Processing of 10 Million Records
We are in a process to design a batch, which will read around 10 Millions records from various tables and then gather their associated details from other related tables. Then process the data and finally insert the data into a separate table.
Steps in broad prospective will be as follows
1. Read the 10 Millions data from base tables and then insert the data into a temp table, from which rest of the processing will be done. Temporary table is used since we canât modify the original table
2. Temporary table data will be updated for other related information from related tables, we expect minimum 6 different updates will be needed to capture all required information.
3. Once Temporary table is having all the necessary data, records will be taken into a cursor and all 10 million records will be processed one by one. After each record is processed, data will be inserted into a table.
4. Finally summarization will be done and summarized data will be inserted into different tables.

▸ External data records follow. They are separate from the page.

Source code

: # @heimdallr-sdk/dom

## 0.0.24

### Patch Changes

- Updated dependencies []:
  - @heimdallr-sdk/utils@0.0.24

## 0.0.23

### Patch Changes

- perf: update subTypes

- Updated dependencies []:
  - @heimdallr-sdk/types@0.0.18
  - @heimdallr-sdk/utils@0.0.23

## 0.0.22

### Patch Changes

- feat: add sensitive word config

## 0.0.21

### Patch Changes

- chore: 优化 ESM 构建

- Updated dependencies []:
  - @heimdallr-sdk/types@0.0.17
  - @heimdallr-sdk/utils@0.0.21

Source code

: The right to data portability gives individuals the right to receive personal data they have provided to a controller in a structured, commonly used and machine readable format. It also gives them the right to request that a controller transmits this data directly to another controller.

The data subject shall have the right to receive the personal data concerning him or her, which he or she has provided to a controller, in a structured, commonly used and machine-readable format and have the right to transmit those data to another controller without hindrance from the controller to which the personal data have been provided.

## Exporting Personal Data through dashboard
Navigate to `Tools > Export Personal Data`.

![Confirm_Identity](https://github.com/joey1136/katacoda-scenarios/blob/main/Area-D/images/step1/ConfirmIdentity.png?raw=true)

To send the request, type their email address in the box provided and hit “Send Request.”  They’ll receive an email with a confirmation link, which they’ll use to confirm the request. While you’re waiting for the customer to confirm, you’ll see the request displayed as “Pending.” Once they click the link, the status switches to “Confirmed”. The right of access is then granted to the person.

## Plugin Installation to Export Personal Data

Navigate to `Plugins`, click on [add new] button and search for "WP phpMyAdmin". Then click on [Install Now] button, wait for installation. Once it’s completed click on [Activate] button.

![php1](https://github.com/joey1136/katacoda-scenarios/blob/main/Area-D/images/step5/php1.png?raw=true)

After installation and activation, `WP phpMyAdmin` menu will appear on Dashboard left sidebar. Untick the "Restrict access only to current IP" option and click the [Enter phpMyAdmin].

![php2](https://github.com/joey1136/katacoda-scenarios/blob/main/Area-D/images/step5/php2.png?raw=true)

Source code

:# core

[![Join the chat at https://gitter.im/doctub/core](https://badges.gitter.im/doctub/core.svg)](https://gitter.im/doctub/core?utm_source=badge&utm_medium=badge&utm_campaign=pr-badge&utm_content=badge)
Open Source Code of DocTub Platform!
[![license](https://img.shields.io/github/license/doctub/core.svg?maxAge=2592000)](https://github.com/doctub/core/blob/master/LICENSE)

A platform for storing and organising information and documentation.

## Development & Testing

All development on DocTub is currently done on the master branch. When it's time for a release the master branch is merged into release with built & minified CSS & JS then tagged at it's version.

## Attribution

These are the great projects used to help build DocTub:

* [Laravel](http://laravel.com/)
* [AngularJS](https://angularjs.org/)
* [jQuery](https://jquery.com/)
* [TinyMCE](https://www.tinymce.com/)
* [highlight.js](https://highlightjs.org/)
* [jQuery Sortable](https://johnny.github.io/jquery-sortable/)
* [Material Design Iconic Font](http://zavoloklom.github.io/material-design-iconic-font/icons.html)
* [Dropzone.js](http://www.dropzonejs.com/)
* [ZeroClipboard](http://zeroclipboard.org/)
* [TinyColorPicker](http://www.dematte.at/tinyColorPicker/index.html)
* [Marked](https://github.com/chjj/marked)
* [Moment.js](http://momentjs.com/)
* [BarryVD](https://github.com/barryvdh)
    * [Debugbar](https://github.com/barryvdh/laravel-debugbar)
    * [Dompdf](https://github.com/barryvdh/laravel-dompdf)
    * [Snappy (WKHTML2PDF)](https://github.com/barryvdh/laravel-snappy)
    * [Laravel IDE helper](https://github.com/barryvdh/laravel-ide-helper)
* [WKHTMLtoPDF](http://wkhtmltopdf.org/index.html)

I need your suggestion about the following points considering the following HW specs
Oracle 8.1.7 on HP UNIX-11
2 CPUs
1 GB Ram
1. What should be the optimum SGA and Rollback Segment Size considering single record size around 500 bytes
2. Regarding step no 1, is it possible to accomplish this task with a single insert statement such as INSERT INTO table1 VALUES SELECT x,y,z FROM table2 WHERE conditions
3. Regarding step no 1, whether SQL*LOADER will be a better option to accomplish the task?
4. Regarding step no 2, is it possible to update all the 10 million records in a single update statement. If possible then what would be the optimal DB setting such as
a. Rollback Segments
b. Sort area
c. SGA
d. data block buffers
e. Sort_area_size.
5. Regarding step no 3, how should we take care that rollback segment is not filled up during the insert.
6. Regarding step no 3, will Commit after optimum interval help to reduce the chance of Rollback segment problem. Optimum Commit frequency will also apply to step 2 if single update is not feasible.
7. If we Partition the final destination table as in step no 3, will that improve the insert performance?
8. How parallel processing can help to speed up the processing considering we have 2 CPUs
9. Is there any other suggestion to speed up the process
|